Universal GBS screening and intrapartum antibiotic prophylaxis (IAP) has been shown to reduce the incidence of early-onset GBS disease (day 0 – 7 of life). Researchers hypothesised that the introduction of universal screening and intrapartum antibiotic prophylaxis might lead to the delayed presentation of late-onset GBS disease (day 8 – 120 of life) and a relative increase in E. coli infections due to alterations in the maternal vaginal microbial environment.
- All women who attended for pregnancy care between 2009-2020 were eligible for inclusion.
- Women with a miscarriage or termination of pregnancy prior to 24 weeks were excluded.
- Outcomes were compared between women who attended for pregnancy care from 2009 –Dec 2011 (risk screening period) with women who attended for pregnancy care from Jan 2012 – Dec 2020.
- A standard antibiotic regimen was used: bolus dose of 5 million units IV penicillin G, followed by 2.5 million units 4 hourly until delivery (or erythromycin, clindamycin or vancomycin if penicillin-allergic)
- Primary outcomes included GBS colonisation rate and early- and late-onset neonatal sepsis (including sepsis caused by GBS or E. coli).
An interrupted time-series model – examining data before and after an interruption, or change in practice – was used to examine the effect of universal culture-based screening on each outcome between the study cohorts.
Key findings: After implementation of universal GBS screening and intrapartum antibiotic prophylaxis, the incidence of early-onset neonatal sepsis decreased significantly (3.25 [95% CI 2.95-3.57] vs 2.26 [95% CI 0.67-1.31] per 1000 live births, p<0.05).
- In total, 318,740 women had culture-based GBS screening; 63,767 screened positive (20.0%).

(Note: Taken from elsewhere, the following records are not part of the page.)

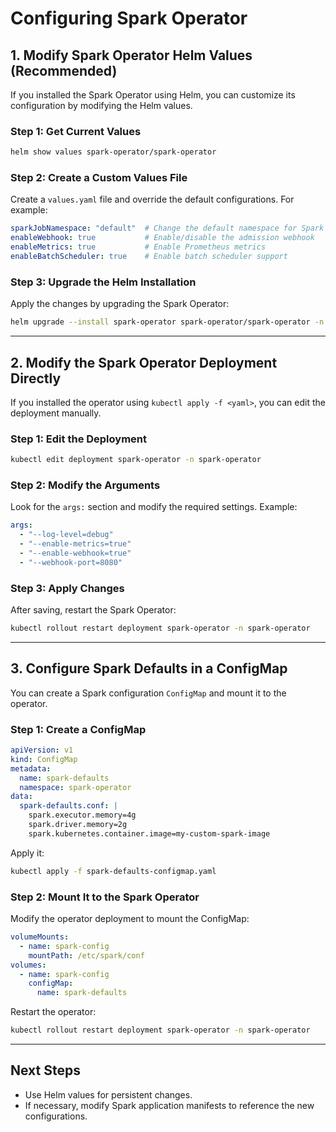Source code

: # Configuring Spark Operator

## 1. Modify Spark Operator Helm Values (Recommended)
If you installed the Spark Operator using Helm, you can customize its configuration by modifying the Helm values.

### Step 1: Get Current Values
```sh
helm show values spark-operator/spark-operator
```

### Step 2: Create a Custom Values File
Create a `values.yaml` file and override the default configurations. For example:

```yaml
sparkJobNamespace: "default"  # Change the default namespace for Spark jobs
enableWebhook: true           # Enable/disable the admission webhook
enableMetrics: true           # Enable Prometheus metrics
enableBatchScheduler: true    # Enable batch scheduler support
```

### Step 3: Upgrade the Helm Installation
Apply the changes by upgrading the Spark Operator:

```sh
helm upgrade --install spark-operator spark-operator/spark-operator -n spark-operator --values values.yaml
```

---

## 2. Modify the Spark Operator Deployment Directly
If you installed the operator using `kubectl apply -f <yaml>`, you can edit the deployment manually.

### Step 1: Edit the Deployment
```sh
kubectl edit deployment spark-operator -n spark-operator
```

### Step 2: Modify the Arguments
Look for the `args:` section and modify the required settings. Example:

```yaml
args:
  - "--log-level=debug"
  - "--enable-metrics=true"
  - "--enable-webhook=true"
  - "--webhook-port=8080"
```

### Step 3: Apply Changes
After saving, restart the Spark Operator:

```sh
kubectl rollout restart deployment spark-operator -n spark-operator
```

---

## 3. Configure Spark Defaults in a ConfigMap
You can create a Spark configuration `ConfigMap` and mount it to the operator.

### Step 1: Create a ConfigMap
```yaml
apiVersion: v1
kind: ConfigMap
metadata:
  name: spark-defaults
  namespace: spark-operator
data:
  spark-defaults.conf: |
    spark.executor.memory=4g
    spark.driver.memory=2g
    spark.kubernetes.container.image=my-custom-spark-image
```

Apply it:

```sh
kubectl apply -f spark-defaults-configmap.yaml
```

### Step 2: Mount It to the Spark Operator
Modify the operator deployment to mount the ConfigMap:

```yaml
volumeMounts:
  - name: spark-config
    mountPath: /etc/spark/conf
volumes:
  - name: spark-config
    configMap:
      name: spark-defaults
```

Restart the operator:

```sh
kubectl rollout restart deployment spark-operator -n spark-operator
```

---

## Next Steps
- Use Helm values for persistent changes.
- If necessary, modify Spark application manifests to reference the new configurations.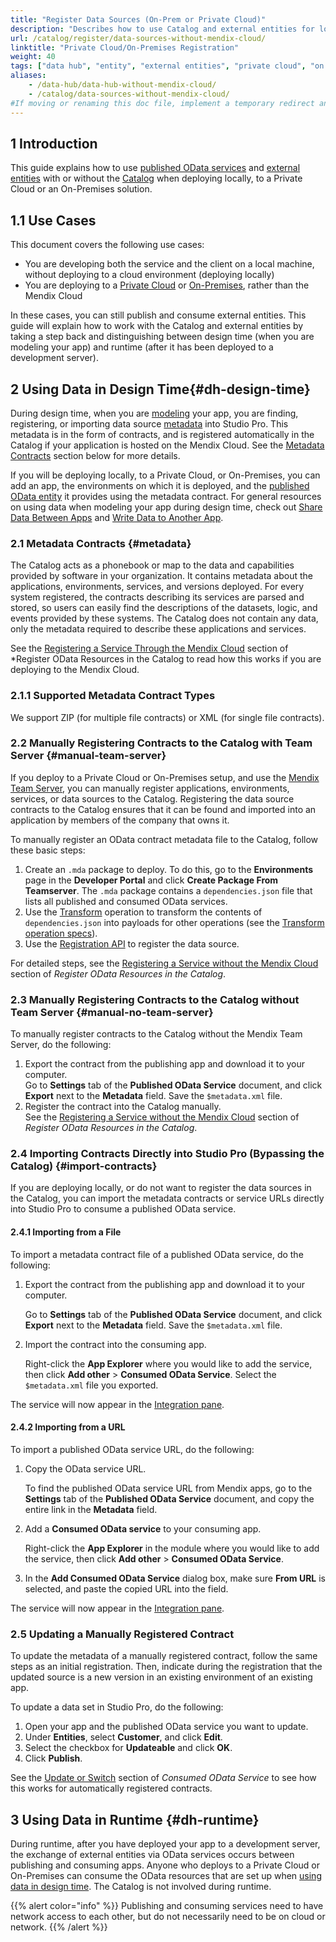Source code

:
 ```yaml
---
title: "Register Data Sources (On-Prem or Private Cloud)"
description: "Describes how to use Catalog and external entities for local deployments, or for private cloud or on-premises solutions."
url: /catalog/register/data-sources-without-mendix-cloud/
linktitle: "Private Cloud/On-Premises Registration"
weight: 40
tags: ["data hub", "entity", "external entities", "private cloud", "on prem", "local", "studio pro", "consumed OData Service", "Data Hub on prem", "private cloud", "without mendix cloud"]
aliases:
    - /data-hub/data-hub-without-mendix-cloud/
    - /catalog/data-sources-without-mendix-cloud/
#If moving or renaming this doc file, implement a temporary redirect and let the respective team know they should update the URL in the product. See Mapping to Products for more details.
---
```

## 1 Introduction

This guide explains how to use [published OData services](/refguide/published-odata-services/) and [external entities](/refguide/external-entities/) with or without the [Catalog](/catalog/) when deploying locally, to a Private Cloud or an On-Premises solution.

## 1.1 Use Cases

This document covers the following use cases:

* You are developing both the service and the client on a local machine, without deploying to a cloud environment (deploying locally)
* You are deploying to a [Private Cloud](/developerportal/deploy/private-cloud/) or [On-Premises](/developerportal/deploy/on-premises-design/), rather than the Mendix Cloud

In these cases, you can still publish and consume external entities. This guide will explain how to work with the Catalog and external entities by taking a step back and distinguishing between design time (when you are modeling your app) and runtime (after it has been deployed to a development server).

## 2 Using Data in Design Time{#dh-design-time}

During design time, when you are [modeling](/refguide/modeling/) your app, you are finding, registering, or importing data source [metadata](#metadata) into Studio Pro. This metadata is in the form of contracts, and is registered automatically in the Catalog if your application is hosted on the Mendix Cloud. See the [Metadata Contracts](#metadata) section below for more details.

If you will be deploying locally, to a Private Cloud, or On-Premises, you can add an app, the environments on which it is deployed, and the [published OData entity](/refguide/published-odata-entity/) it provides using the metadata contract. For general resources on using data when modeling your app during design time, check out [Share Data Between Apps](/data-hub/share-data/) and [Write Data to Another App](/catalog/write-data/).

### 2.1 Metadata Contracts {#metadata}

The Catalog acts as a phonebook or map to the data and capabilities provided by software in your organization. It contains metadata about the applications, environments, services, and versions deployed. For every system registered, the contracts describing its services are parsed and stored, so users can easily find the descriptions of the datasets, logic, and events provided by these systems. The Catalog does not contain any data, only the metadata required to describe these applications and services.

See the [Registering a Service Through the Mendix Cloud](/catalog/register/register-data/#mendix-cloud) section of *Register OData Resources in the Catalog to read how this works if you are deploying to the Mendix Cloud. 

### 2.1.1 Supported Metadata Contract Types

We support ZIP (for multiple file contracts) or XML (for single file contracts).

### 2.2 Manually Registering Contracts to the Catalog with Team Server {#manual-team-server}

If you deploy to a Private Cloud or On-Premises setup, and use the [Mendix Team Server](/refguide/version-control/#team-server), you can manually register applications, environments, services, or data sources to the Catalog. Registering the data source contracts to the Catalog ensures that it can be found and imported into an application by members of the company that owns it. 

To manually register an OData contract metadata file to the Catalog, follow these basic steps:

1. Create an `.mda` package to deploy. To do this, go to the **Environments** page in the **Developer Portal** and click **Create Package From Teamserver**. The `.mda` package contains a `dependencies.json` file that lists all published and consumed OData services.
2. Use the [Transform](/catalog/register/register-data/#transform-api) operation to transform the contents of `dependencies.json` into payloads for other operations (see the [Transform operation specs](http://datahub-spec.s3-website.eu-central-1.amazonaws.com/registration_v4.html#/Endpoints/post_transform_dependenciesjson)).
3. Use the [Registration API](/apidocs-mxsdk/apidocs/catalog-apis/#registration) to register the data source.

For detailed steps, see the [Registering a Service without the Mendix Cloud](/catalog/register/register-data/#without-mendix-cloud) section of *Register OData Resources in the Catalog*.

### 2.3 Manually Registering Contracts to the Catalog without Team Server {#manual-no-team-server}

To manually register contracts to the Catalog without the Mendix Team Server, do the following:

1. Export the contract from the publishing app and download it to your computer. </br> Go to **Settings** tab of the **Published OData Service** document, and click **Export** next to the **Metadata** field. Save the `$metadata.xml` file.
2. Register the contract into the Catalog manually. </br> See the [Registering a Service without the Mendix Cloud](/catalog/register/register-data/#without-mendix-cloud) section of *Register OData Resources in the Catalog*.

### 2.4 Importing Contracts Directly into Studio Pro (Bypassing the Catalog) {#import-contracts}

If you are deploying locally, or do not want to register the data sources in the Catalog, you can import the metadata contracts or service URLs directly into Studio Pro to consume a published OData service.

#### 2.4.1 Importing from a File

To import a metadata contract file of a published OData service, do the following:

1. Export the contract from the publishing app and download it to your computer.

    Go to **Settings** tab of the **Published OData Service** document, and click **Export** next to the **Metadata** field. Save the `$metadata.xml` file.

2. Import the contract into the consuming app.

    Right-click the **App Explorer** where you would like to add the service, then click **Add other** > **Consumed OData Service**. Select the `$metadata.xml` file you exported.

The service will now appear in the [Integration pane](/refguide/integration-pane/).

#### 2.4.2 Importing from a URL

To import a published OData service URL, do the following:

1. Copy the OData service URL.

    To find the published OData service URL from Mendix apps, go to the **Settings** tab of the **Published OData Service** document, and copy the entire link in the **Metadata** field.

2. Add a **Consumed OData service** to your consuming app.

    Right-click the **App Explorer** in the module where you would like to add the service, then click **Add other** > **Consumed OData Service**.

3. In the **Add Consumed OData Service** dialog box, make sure **From URL** is selected, and paste the copied URL into the field.

The service will now appear in the [Integration pane](/refguide/integration-pane/).

### 2.5 Updating a Manually Registered Contract

To update the metadata of a manually registered contract, follow the same steps as an initial registration. Then, indicate during the registration that the updated source is a new version in an existing environment of an existing app. 

To update a data set in Studio Pro, do the following:

1. Open your app and the published OData service you want to update.
2. Under **Entities**, select **Customer**, and click **Edit**.
3. Select the checkbox for **Updateable** and click **OK**.
4. Click **Publish**.

See the [Update or Switch](/refguide/consumed-odata-service/#update-switch) section of *Consumed OData Service*  to see how this works for automatically registered contracts.

## 3 Using Data in Runtime {#dh-runtime}

During runtime, after you have deployed your app to a development server, the exchange of external entities via OData services occurs between publishing and consuming apps. Anyone who deploys to a Private Cloud or On-Premises can consume the OData resources that are set up when [using data in design time](#dh-design-time). The Catalog is not involved during runtime.

{{% alert color="info" %}}
Publishing and consuming services need to have network access to each other, but do not necessarily need to be on cloud or network. {{% /alert %}}
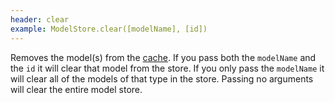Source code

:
 ```yaml
---
header: clear
example: ModelStore.clear([modelName], [id])
---
```


Removes the model(s) from the [cache](#cache).  If you pass both the `modelName` and the `id` it will clear that model from the store. If you only pass the `modelName` it will clear all of the models of that type in the store. Passing no arguments will clear the entire model store.

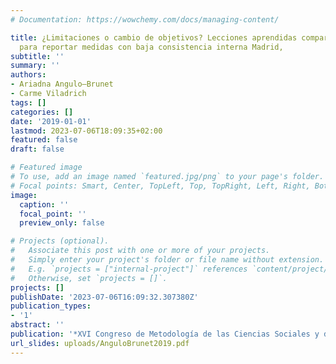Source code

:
 ```yaml
---
# Documentation: https://wowchemy.com/docs/managing-content/

title: ¿Limitaciones o cambio de objetivos? Lecciones aprendidas comparando dos opciones
  para reportar medidas con baja consistencia interna Madrid,
subtitle: ''
summary: ''
authors:
- Ariadna Angulo—Brunet
- Carme Viladrich
tags: []
categories: []
date: '2019-01-01'
lastmod: 2023-07-06T18:09:35+02:00
featured: false
draft: false

# Featured image
# To use, add an image named `featured.jpg/png` to your page's folder.
# Focal points: Smart, Center, TopLeft, Top, TopRight, Left, Right, BottomLeft, Bottom, BottomRight.
image:
  caption: ''
  focal_point: ''
  preview_only: false

# Projects (optional).
#   Associate this post with one or more of your projects.
#   Simply enter your project's folder or file name without extension.
#   E.g. `projects = ["internal-project"]` references `content/project/deep-learning/index.md`.
#   Otherwise, set `projects = []`.
projects: []
publishDate: '2023-07-06T16:09:32.307380Z'
publication_types:
- '1'
abstract: ''
publication: '*XVI Congreso de Metodología de las Ciencias Sociales y de la Salud*'
url_slides: uploads/AnguloBrunet2019.pdf
---
```

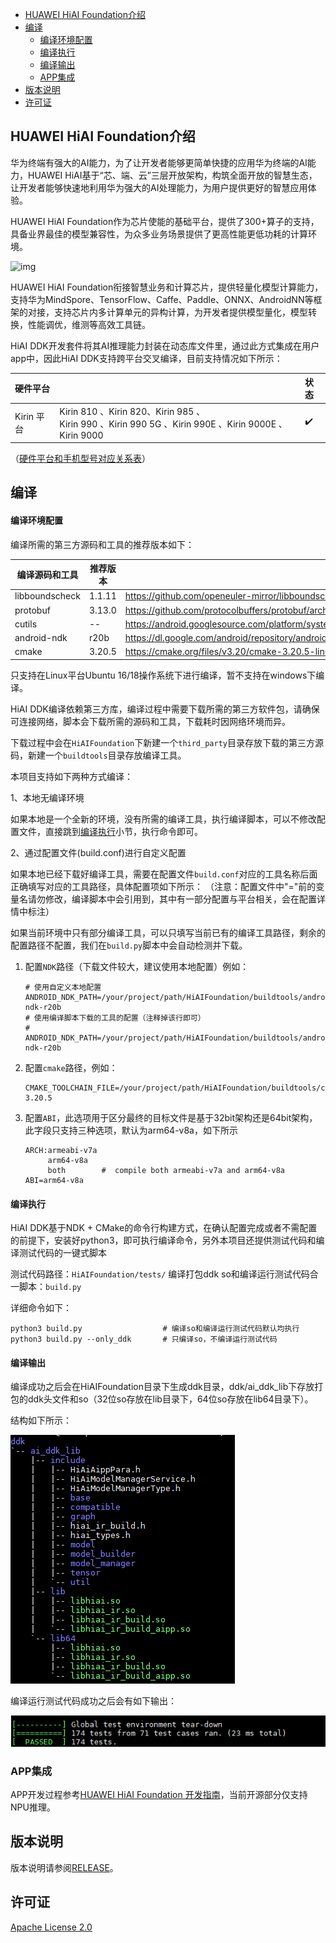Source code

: - [HUAWEI HiAI Foundation介绍](#huawei-hiai-foundation介绍)
- [编译](#编译)
    - [编译环境配置](#编译环境配置)
    - [编译执行](#编译执行)
    - [编译输出](#编译输出)
  - [APP集成](#app集成)
- [版本说明](#版本说明)
- [许可证](#许可证)


## HUAWEI HiAI Foundation介绍


华为终端有强大的AI能力，为了让开发者能够更简单快捷的应用华为终端的AI能力，HUAWEI HiAI基于“芯、端、云”三层开放架构，构筑全面开放的智慧生态，让开发者能够快速地利用华为强大的AI处理能力，为用户提供更好的智慧应用体验。

HUAWEI HiAI Foundation作为芯片使能的基础平台，提供了300+算子的支持，具备业界最佳的模型兼容性，为众多业务场景提供了更高性能更低功耗的计算环境。

![img](https://alliance-communityfile-drcn.dbankcdn.com/FileServer/getFile/cmtyPub/011/111/111/0000000000011111111.20210708144053.05364942099834414782288116808750:50520707094033:2800:E71B980B17A91C503882D5D8A2E8AE307EAFAF0F17176182128D36A683C8FEE6.png?needInitFileName=true?needInitFileName=true) 

HUAWEI HiAI Foundation衔接智慧业务和计算芯片，提供轻量化模型计算能力，支持华为MindSpore、TensorFlow、Caffe、Paddle、ONNX、AndroidNN等框架的对接，支持芯片内多计算单元的异构计算，为开发者提供模型量化，模型转换，性能调优，维测等高效工具链。

HiAI DDK开发套件将其AI推理能力封装在动态库文件里，通过此方式集成在用户app中，因此HiAI DDK支持跨平台交叉编译，目前支持情况如下所示：

| 硬件平台   |                                                              | 状态 |
| :--------- | :----------------------------------------------------------- | :--- |
| Kirin 平台 | Kirin 810 、Kirin 820、Kirin 985 、<br />Kirin 990 、Kirin 990 5G 、Kirin 990E 、Kirin 9000E 、Kirin 9000 | ✔️    |

（[硬件平台和手机型号对应关系表](./doc/MappingHardWarePlatformAndPhoneModel.md)）

## 编译

#### 编译环境配置

编译所需的第三方源码和工具的推荐版本如下：

| 编译源码和工具   | 推荐版本 | 下载链接                                                     |
| -------------- | -------- | ------------------------------------------------------------ |
| libboundscheck | 1.1.11 | https://github.com/openeuler-mirror/libboundscheck/archive/refs/tags/v1.1.11.zip |
| protobuf       | 3.13.0  | https://github.com/protocolbuffers/protobuf/archive/refs/tags/v3.13.0.zip |
| cutils | -- | https://android.googlesource.com/platform/system/core/+archive/refs/heads/master/libcutils/include/cutils.tar.gz |
| android-ndk    | r20b     | https://dl.google.com/android/repository/android-ndk-r20b-linux-x86_64.zip |
| cmake          | 3.20.5 | https://cmake.org/files/v3.20/cmake-3.20.5-linux-x86_64.tar.gz |

只支持在Linux平台Ubuntu 16/18操作系统下进行编译，暂不支持在windows下编译。


HiAI DDK编译依赖第三方库，编译过程中需要下载所需的第三方软件包，请确保可连接网络，脚本会下载所需的源码和工具，下载耗时因网络环境而异。

下载过程中会在`HiAIFoundation`下新建一个`third_party`目录存放下载的第三方源码，新建一个`buildtools`目录存放编译工具。

本项目支持如下两种方式编译：

1、本地无编译环境

​	如果本地是一个全新的环境，没有所需的编译工具，执行编译脚本，可以不修改配置文件，直接跳到[编译执行](#编译执行)小节，执行命令即可。

2、通过配置文件(build.conf)进行自定义配置

​	如果本地已经下载好编译工具，需要在配置文件`build.conf`对应的工具名称后面正确填写对应的工具路径，具体配置项如下所示：
 （注意：配置文件中"="前的变量名请勿修改，编译脚本中会引用到，其中有一部分配置与平台相关，会在配置详情中标注）

   如果当前环境中只有部分编译工具，可以只填写当前已有的编译工具路径，剩余的配置路径不配置，我们在`build.py`脚本中会自动检测并下载。


1. 配置`NDK`路径（下载文件较大，建议使用本地配置）例如：
   ```
   # 使用自定义本地配置
   ANDROID_NDK_PATH=/your/project/path/HiAIFoundation/buildtools/android-ndk-r20b
   # 使用编译脚本下载的工具的配置（注释掉该行即可）
   # ANDROID_NDK_PATH=/your/project/path/HiAIFoundation/buildtools/android-ndk-r20b
   ```

2. 配置`cmake`路径，例如：
   ```
   CMAKE_TOOLCHAIN_FILE=/your/project/path/HiAIFoundation/buildtools/cmake-3.20.5
   ```

4. 配置`ABI`，此选项用于区分最终的目标文件是基于32bit架构还是64bit架构，此字段只支持三种选项，默认为arm64-v8a，如下所示

   ```
   ARCH:armeabi-v7a
        arm64-v8a
        both        #  compile both armeabi-v7a and arm64-v8a
   ABI=arm64-v8a
   ```

#### 编译执行

HiAI DDK基于NDK + CMake的命令行构建方式，在确认配置完成或者不需配置的前提下，安装好python3，即可执行编译命令，另外本项目还提供测试代码和编译测试代码的一键式脚本

测试代码路径：`HiAIFoundation/tests/`
编译打包ddk so和编译运行测试代码合一脚本：`build.py`

详细命令如下：

   ```
   python3 build.py                  # 编译so和编译运行测试代码默认均执行
   python3 build.py --only_ddk       # 只编译so，不编译运行测试代码
   ```


#### 编译输出

编译成功之后会在HiAIFoundation目录下生成ddk目录，ddk/ai_ddk_lib下存放打包的ddk头文件和so（32位so存放在lib目录下，64位so存放在lib64目录下）。

结构如下所示：

![image-20211228160620651](doc/images/ddk.png)


编译运行测试代码成功之后会有如下输出：

![image-20211228160620651](doc/images/image-20211228160620651.png)

### APP集成

APP开发过程参考[HUAWEI HiAI Foundation  开发指南](https://developer.huawei.com/consumer/cn/doc/development/hiai-Guides/dev-process-0000001052965551)，当前开源部分仅支持NPU推理。

## 版本说明

版本说明请参阅[RELEASE](RELEASE.md)。

## 许可证

[Apache License 2.0](LICENSE)

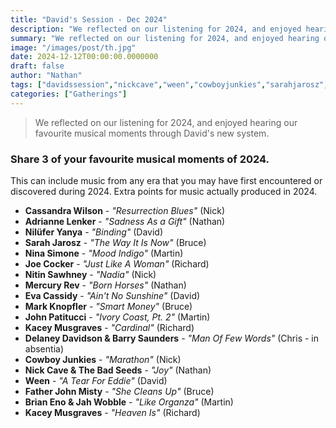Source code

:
 ```yaml
---
title: "David's Session - Dec 2024"
description: "We reflected on our listening for 2024, and enjoyed hearing our favourite musical moments through David's new system."
summary: "We reflected on our listening for 2024, and enjoyed hearing our favourite musical moments through David's new system."
image: "/images/post/th.jpg"
date: 2024-12-12T00:00:00.0000000
draft: false
author: "Nathan"
tags: ["davidssession","nickcave","ween","cowboyjunkies","sarahjarosz","mercuryrev","delaneydavidson","cassandrawilson","ninasimone","markknopfler","barrysaunders","kaceymusgraves","joecocker","evacassidy","nitinsawhney","nilüferyanya","johnpatitucci","adriannelenker","fatherjohnmisty","brianenoandjahwobble"]
categories: ["Gatherings"]
---
```

> We reflected on our listening for 2024, and enjoyed hearing our favourite musical moments through David's new system.

### Share 3 of your favourite musical moments of 2024. 
This can include music from any era that you may have first encountered or discovered during 2024. Extra points for music actually produced in 2024.
- **Cassandra Wilson** - _"Resurrection Blues"_ (Nick)
- **Adrianne Lenker** - _"Sadness As a Gift"_ (Nathan)
- **Nilüfer Yanya** - _"Binding"_ (David)
- **Sarah Jarosz** - _"The Way It Is Now"_ (Bruce)
- **Nina Simone** - _"Mood Indigo"_ (Martin)
- **Joe Cocker** - _"Just Like A Woman"_ (Richard)
- **Nitin Sawhney** - _"Nadia"_ (Nick)
- **Mercury Rev** - _"Born Horses"_ (Nathan)
- **Eva Cassidy** - _"Ain't No Sunshine"_ (David)
- **Mark Knopfler** - _"Smart Money"_ (Bruce)
- **John Patitucci** - _"Ivory Coast, Pt. 2"_ (Martin)
- **Kacey Musgraves** - _"Cardinal"_ (Richard)
- **Delaney Davidson & Barry Saunders** - _"Man Of Few Words"_ (Chris - in absentia)
- **Cowboy Junkies** - _"Marathon"_ (Nick)
- **Nick Cave & The Bad Seeds** - _"Joy"_ (Nathan)
- **Ween** - _"A Tear For Eddie"_ (David)
- **Father John Misty** - _"She Cleans Up"_ (Bruce)
- **Brian Eno & Jah Wobble** - _"Like Organza"_ (Martin)
- **Kacey Musgraves** - _"Heaven Is"_ (Richard)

- The incidence of early-onset GBS disease decreased from 1.03 per 1000 live births (95% CI 0.87-1.22) in 2009-11 to 0.26 per 1000 live births (95% CI 0.64-0.92) in 2012-2020 (p<0.05).
- The incidence of early-onset GBS disease was higher than E. coli pre-2012 but was persistently lower post-2012.
- The incidence of early-onset neonatal sepsis caused by E. coli did not change throughout the study period.
The incidence of early onset neonatal sepsis decreased in association with universal GBS screening, due to the decreased incidence of early-onset GBS disease. There was no associated increase in sepsis caused by other organisms, such as E. coli, or in late-onset neonatal sepsis.
After implementation of universal GBS screening and intrapartum antibiotic prophylaxis, the incidence of late-onset neonatal sepsis also decreased (5.16 [95% CI 4.78-5.56] vs 3.94 [95% CI 3.73-4.16] per 1000 live births, p<0.05). The authors suggest that the decreased incidence of late-onset GBS disease may be due to a heightened awareness of GBS disease, increased sanitation, and improved paediatric care.